You keep hoping that all these nasty preliminaries will somehow be transcended and that the picture will finally begin following the example of "National Velvet" by depicting a young person's obession with horses. Ultimately, it becomes apparent that Forbes' miscalculations grow out of a fundamental inability or disinclination to identify with Sarah. Unlike Bagnold or Clarence Brown, who directed "National Velvet," Forbes shows no interest in the girl's imaginative world.
The recurrence of vicious of hysterical episodes - the "dead" finger, Sarah fleeing on horseback from young hooligans who end up burning to death in the wreck of their car, Velvet threatening Sarah because she ran away from "home", the shooting of a panic-stricken horse during a transatlantic plane flight - may be understandable if one thinks of them as avoidance mechanisms invented out of desperation. Whenever Forbes should be getting down to basic children's story business - Sarah and her love of horses - he conceals his shortcomings by trumping up another irrelevant crisis.
As a consequence, certain obligatory scenes appear to be missing, notably those accounting for the sudden reconciliation between Sarah and Velvet and Sarah's interest in equestrian competition. Forbes may be detected losing the grip on his own slippery continuity. Sarah's exacting equestrian coach, played by Anthony Hopkins, chides the girl for riding like a cowboy when it appears she's been living - and presumably riding - in England for years. During one sequence Forbes blithely inserts the Hopkins character as the narrator. Was Mrs. Forbes indisposed that day?
Despite all this confusion and ineptitude, Forbes may bail himself out with forgetful audiences by creating a measure of suspense around the climactic Olympic equestrian events, which are also very prettily, though not very informatively, photographed.

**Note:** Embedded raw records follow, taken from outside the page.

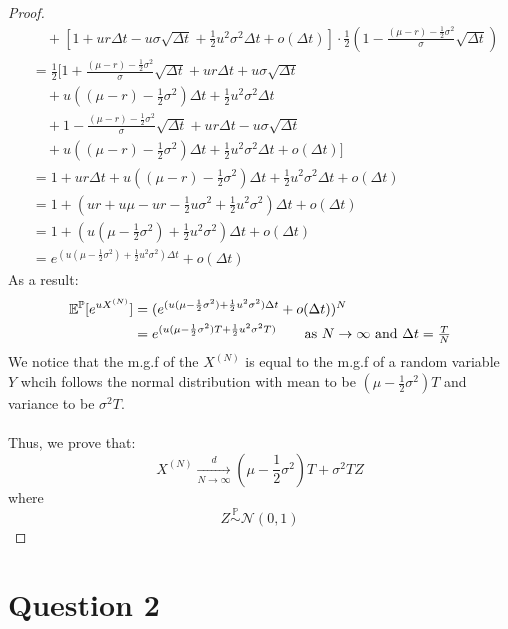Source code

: \documentclass[12pt, letterpaper]{article}
\begin{document}
\begin{proof}
\begin{align*}
    & \quad + [1+u r\Delta t-u \sigma \sqrt{\Delta t} +\frac{1}{2}u^2\sigma^2\Delta t + o(\Delta t)] \cdot \frac{1}{2} (1 - \frac{(\mu -r) - \frac{1}{2}\sigma^2}{\sigma} \sqrt{\Delta t}) \\
    &= \frac{1}{2}[ 1 + \frac{(\mu - r) - \frac{1}{2}\sigma^2}{\sigma}\sqrt{\Delta t} + u r \Delta t + u \sigma \sqrt{\Delta t} \\
    & \quad + u((\mu -r) - \frac{1}{2}\sigma^2)\Delta t + \frac{1}{2}u^2 \sigma^2 \Delta t \\
    & \quad + 1 - \frac{(\mu - r) - \frac{1}{2}\sigma^2}{\sigma}\sqrt{\Delta t} + ur \Delta t - u\sigma \sqrt{\Delta t} \\
    & \quad + u((\mu -r) - \frac{1}{2}\sigma^2)\Delta t + \frac{1}{2}u^2 \sigma^2 \Delta t + o(\Delta t)] \\
    &= 1 + ur \Delta t + u((\mu - r) - \frac{1}{2}\sigma^2)\Delta t + \frac{1}{2}u^2 \sigma^2 \Delta t + o(\Delta t) \\
    &= 1 + (ur + u\mu - ur -\frac{1}{2}u \sigma^2 + \frac{1}{2}u^2 \sigma^2)\Delta t + o(\Delta t) \\
    &= 1 + (u (\mu - \frac{1}{2}\sigma^2) + \frac{1}{2}u^2 \sigma^2)\Delta t + o(\Delta t)\\
    &= e^{(u (\mu - \frac{1}{2}\sigma^2) + \frac{1}{2}u^2 \sigma^2)\Delta t} + o(\Delta t)
\end{align*} 
As a result:
\begin{align*}
  \mathbb{E}^\mathbb{P}[e^{u X^{(N)}}] & = (e^{(u (\mu - \frac{1}{2}\sigma^2) + \frac{1}{2}u^2 \sigma^2)\Delta t} + o(\Delta t))^N\\
    &=  e^{(u(\mu - \frac{1}{2}\sigma^2)T + \frac{1}{2}u^2 \sigma^2T)} \tag*{as $N \rightarrow \infty$ and $\Delta t = \frac{T}{N}$}
\end{align*}
We notice that the m.g.f of the $X^{(N)}$ is equal to the m.g.f of a random variable $Y$ whcih follows the normal distribution with mean to be $(\mu - \frac{1}{2}\sigma^2)T$ and
variance to be $\sigma^2 T$.
\\ \\
Thus, we prove that:
\[X^{(N)} \xrightarrow[N \rightarrow \infty]{d} (\mu - \frac{1}{2}\sigma^2)T + \sigma^2 TZ\]
where 
\[Z \stackrel{\mathbb{P}}{\sim} \mathcal{N}(0, 1)\] 
\end{proof}

\part*{Question 2}
\end{document}
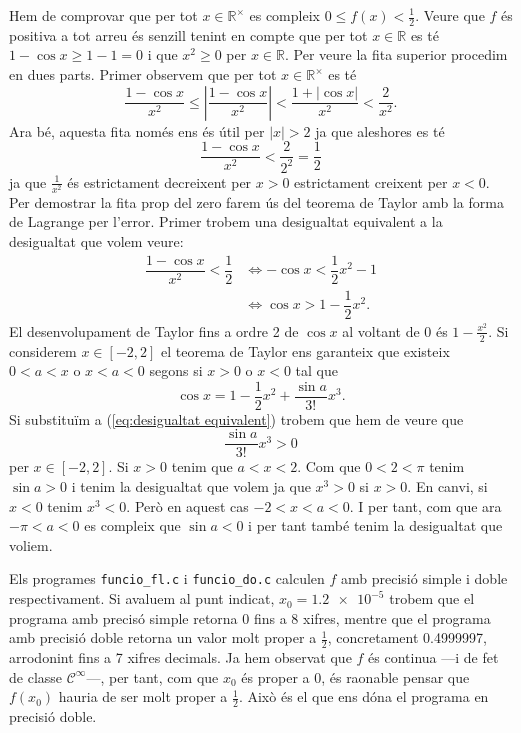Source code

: \documentclass[12pt]{article}
\newcommand{\abs}[1]{\left\lvert#1\right\rvert}
\newcommand{\R}{\mathbb{R}}
\begin{document}
Hem de comprovar que per tot \( x \in \R^{\times} \) es compleix \( 0 \leq f(x) < \frac{1}{2} \).
Veure que \( f \) és positiva a tot arreu és senzill tenint en compte que per tot \( x \in \R \) es té \( 1 - \cos{x} \geq 1 - 1 = 0 \) i que \( x^2 \geq 0 \) per \( x \in \R \). Per veure la fita superior procedim en dues parts.	Primer observem que per tot \( x \in \R^{\times} \) es té
\begin{equation*}
	\dfrac{1 - \cos{x}}{x^2} \leq \abs{\dfrac{1 - \cos{x}}{x^2}} < \dfrac{1 + \abs{\cos{x}}}{x^2} < \dfrac{2}{x^2}.
\end{equation*}
Ara bé, aquesta fita només ens és útil per \( \abs{x} > 2 \) ja que aleshores es té
\begin{equation*}
	\dfrac{1 - \cos{x}}{x^2} < \dfrac{2}{2^2} = \dfrac{1}{2}
\end{equation*}
ja que \( \frac{1}{x^2} \) és estrictament decreixent per \( x > 0 \) estrictament creixent per \( x < 0 \). Per demostrar la fita prop del zero farem ús del teorema de Taylor amb la forma de Lagrange per l'error. Primer trobem una desigualtat equivalent a la desigualtat que volem veure:
\begin{align*}
\dfrac{1 - \cos{x}}{x^2} < \dfrac{1}{2} & \iff -\cos{x} < \dfrac{1}{2}x^2 - 1 \\
& \iff \cos{x} > 1 - \dfrac{1}{2}x^2. \label{eq:desigualtat equivalent} \tag{$\ast$}
\end{align*}
El desenvolupament de Taylor fins a ordre 2 de \( \cos{x} \) al voltant de 0 és \( 1 - \frac{x^2}{2} \). Si considerem \( x \in [-2,2] \) el teorema de Taylor ens garanteix que existeix \( 0 < a < x \) o \( x < a < 0 \) segons si \( x > 0 \) o \( x < 0 \) tal que 
\begin{equation*}
\cos{x} = 1 - \dfrac{1}{2}x^2 + \dfrac{\sin{a}}{3!} x^3.
\end{equation*}
Si substituïm a (\ref{eq:desigualtat equivalent}) trobem que hem de veure que 
\begin{equation*}
\dfrac{\sin{a}}{3!}x^3 > 0 
\end{equation*}
per \( x \in [-2,2] \). Si \( x >0 \) tenim que \( a < x < 2 \). Com que \( 0 < 2 < \pi \) tenim \( \sin{a} > 0 \) i tenim la desigualtat que volem ja que \( x^3 > 0 \) si \( x > 0 \). En canvi, si \( x < 0 \) tenim \( x^3 < 0 \). Però en aquest cas \( -2 < x < a < 0 \). I per tant, com que ara \( -\pi < a < 0 \) es compleix que \( \sin{a} < 0 \) i per tant també tenim la desigualtat que voliem.

Els programes \texttt{funcio\_fl.c} i \texttt{funcio\_do.c} calculen \( f \) amb precisió simple i doble respectivament. Si avaluem al punt indicat, \( x_0 = \num{1.2e-5} \) trobem que el programa amb precisó simple retorna 0 fins a 8 xifres, mentre que el programa amb precisió doble retorna un valor molt proper a \( \frac{1}{2} \), concretament \num{0.4999997}, arrodonint fins a 7 xifres decimals. Ja hem observat que \( f \) és continua ---i de fet de classe \( \mathcal{C}^{\infty} \)---, per tant, com que \( x_0 \) és proper a 0, és raonable pensar que \( f(x_0) \) hauria de ser molt proper a \( \frac{1}{2} \). Això és el que ens dóna el programa en precisió doble. 
\end{document}
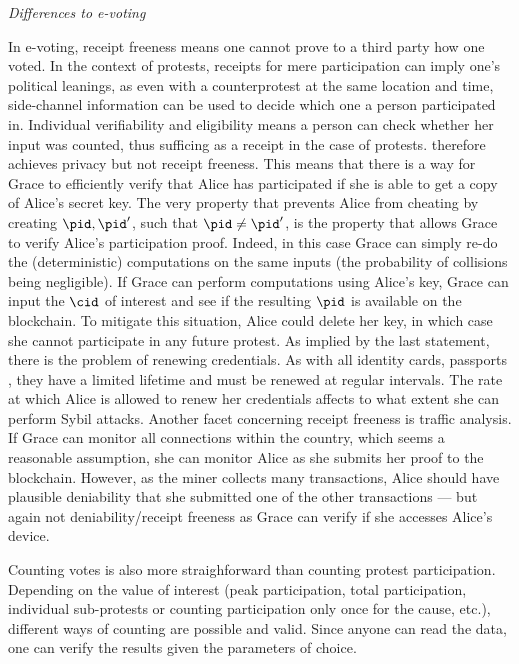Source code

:  
\emph{Differences to e-voting}

In e-voting, receipt freeness means one cannot prove to a third party
how one voted. In the context of protests, receipts for mere
participation can imply one's political leanings, as even with a
counterprotest at the same location and time, side-channel information
can be used to decide which one a person participated in. Individual
verifiability and eligibility means a person can check whether her
input was counted, thus sufficing as a receipt in the case of
protests.  \PRIVO therefore achieves privacy but not receipt freeness.
This means that there is a way for Grace to efficiently verify that
Alice has participated if she is able to get a copy of Alice's secret
key. The very property that prevents Alice from cheating by creating
\(\pid, \pid'\), such that \(\pid \neq \pid'\), is the property that
allows Grace to verify Alice's participation proof.  Indeed, in this
case Grace can simply re-do the (deterministic) computations on the
same inputs (the probability of collisions being negligible).  If
Grace can perform computations using Alice's key, Grace can input the
\(\cid\) of interest and see if the resulting \(\pid\) is available on
the blockchain.  To mitigate this situation, Alice could delete her
key, in which case she cannot participate in any future protest.  As
implied by the last statement, there is the problem of renewing
credentials.  As with all identity cards, passports \etc, they have a
limited lifetime and must be renewed at regular intervals.  The rate
at which Alice is allowed to renew her credentials affects to what
extent she can perform Sybil attacks. Another facet concerning receipt
freeness is traffic analysis. If Grace can monitor all connections
within the country, which seems a reasonable assumption, she can
monitor Alice as she submits her proof to the blockchain. However, as
the miner collects many transactions, Alice should have plausible
deniability that she submitted one of the other transactions --- but
again not deniability/receipt freeness as Grace can verify if she
accesses Alice's device.

Counting votes is also more straighforward than counting protest
participation. Depending on the value of interest (peak participation,
total participation, individual sub-protests or counting participation
only once for the cause, etc.), different ways of counting are
possible and valid. Since anyone can read the data, one can verify the
results given the parameters of choice.

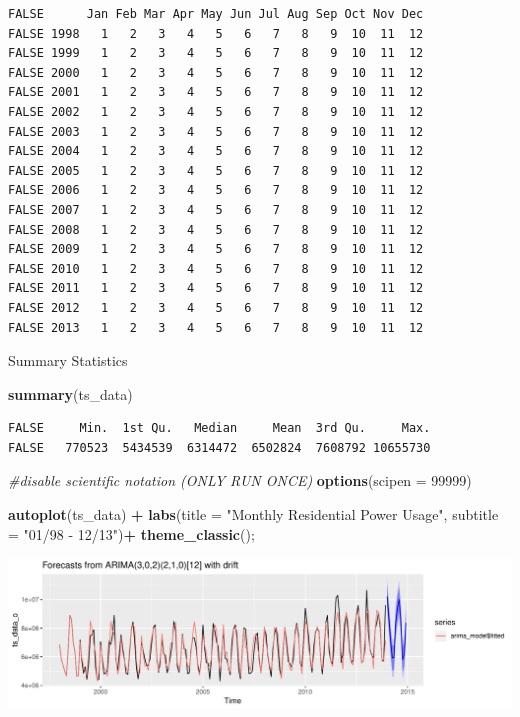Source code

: \documentclass[openany]{book}
\newenvironment{Shaded}{\begin{snugshade}}{\end{snugshade}}
\newcommand{\KeywordTok}[1]{\textcolor[rgb]{0.13,0.29,0.53}{\textbf{#1}}}
\newcommand{\DataTypeTok}[1]{\textcolor[rgb]{0.13,0.29,0.53}{#1}}
\newcommand{\DecValTok}[1]{\textcolor[rgb]{0.00,0.00,0.81}{#1}}
\newcommand{\StringTok}[1]{\textcolor[rgb]{0.31,0.60,0.02}{#1}}
\newcommand{\CommentTok}[1]{\textcolor[rgb]{0.56,0.35,0.01}{\textit{#1}}}
\newcommand{\OperatorTok}[1]{\textcolor[rgb]{0.81,0.36,0.00}{\textbf{#1}}}
\newcommand{\NormalTok}[1]{#1}
\begin{document}
\begin{verbatim}
FALSE      Jan Feb Mar Apr May Jun Jul Aug Sep Oct Nov Dec
FALSE 1998   1   2   3   4   5   6   7   8   9  10  11  12
FALSE 1999   1   2   3   4   5   6   7   8   9  10  11  12
FALSE 2000   1   2   3   4   5   6   7   8   9  10  11  12
FALSE 2001   1   2   3   4   5   6   7   8   9  10  11  12
FALSE 2002   1   2   3   4   5   6   7   8   9  10  11  12
FALSE 2003   1   2   3   4   5   6   7   8   9  10  11  12
FALSE 2004   1   2   3   4   5   6   7   8   9  10  11  12
FALSE 2005   1   2   3   4   5   6   7   8   9  10  11  12
FALSE 2006   1   2   3   4   5   6   7   8   9  10  11  12
FALSE 2007   1   2   3   4   5   6   7   8   9  10  11  12
FALSE 2008   1   2   3   4   5   6   7   8   9  10  11  12
FALSE 2009   1   2   3   4   5   6   7   8   9  10  11  12
FALSE 2010   1   2   3   4   5   6   7   8   9  10  11  12
FALSE 2011   1   2   3   4   5   6   7   8   9  10  11  12
FALSE 2012   1   2   3   4   5   6   7   8   9  10  11  12
FALSE 2013   1   2   3   4   5   6   7   8   9  10  11  12
\end{verbatim}

Summary Statistics

\begin{Shaded}
\begin{Highlighting}[]
\KeywordTok{summary}\NormalTok{(ts_data)}
\end{Highlighting}
\end{Shaded}

\begin{verbatim}
FALSE     Min.  1st Qu.   Median     Mean  3rd Qu.     Max. 
FALSE   770523  5434539  6314472  6502824  7608792 10655730
\end{verbatim}

\begin{Shaded}
\begin{Highlighting}[]
\CommentTok{#disable scientific notation (ONLY RUN ONCE)}
\KeywordTok{options}\NormalTok{(}\DataTypeTok{scipen =} \DecValTok{99999}\NormalTok{)}

\KeywordTok{autoplot}\NormalTok{(ts_data) }\OperatorTok{+}
\KeywordTok{labs}\NormalTok{(}\DataTypeTok{title =} \StringTok{"Monthly Residential Power Usage"}\NormalTok{, }\DataTypeTok{subtitle =} \StringTok{"01/98 - 12/13"}\NormalTok{)}\OperatorTok{+}
\KeywordTok{theme_classic}\NormalTok{();}
\end{Highlighting}
\end{Shaded}

\includegraphics{Part-B-AS_files/figure-latex/unnamed-chunk-8-1.pdf}
\end{document}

It seems presumptuous of a film-maker who shortchanges the necessary dramatic preparation to expect rooting interest when he finally blunders down the stretch, but many customers do have shorter memories than the filmmakers themselves.
Tatum O'Neal is not an engaging presence as Sarah, but the material is never designed to focus on her needs or feelings. At the beginning the title seems a misnomer, because one absumes the story will deal with a new young horsewoman, whose name isn't Velvet. Forbes covers himself rather cleverly on this subterfuge by pretending that the sporting press nicknames Sarah "International Velvet". However, he can't finesse the basic neglect of Sarah's character in order to emphasize Velvet's pedestrian anxieties.
Despite all of Velvet's earnest prattle, this movie lacks an essential source of strength available to "National Velvet" - the viewpoint of a woman novelist. Forbes enjoys fussing about Velvet's non-existent problems, but he's a patronizing interpreter of the Feminine Angel, fascinated mainly by the jingle of his own dialogue. At one point he even praises his stuff under cover of a casual remark by the Hopkins character about "my subtle wit and whimsical humor."
What a travesty of progress! "National Velvet" matter-of-factly depicted Velvet's mother as the brains and inspiration of her family. "International Velvet" asks us to rejoice in the prospect of Sarah turning into a priggish limitation of her insufferable foster mum. We're supposed to be touched to the quick when Sarah president Velvet with her Olympic medal. It would have been more satisfying to see her present Auntie with a little box with a dead finger inside.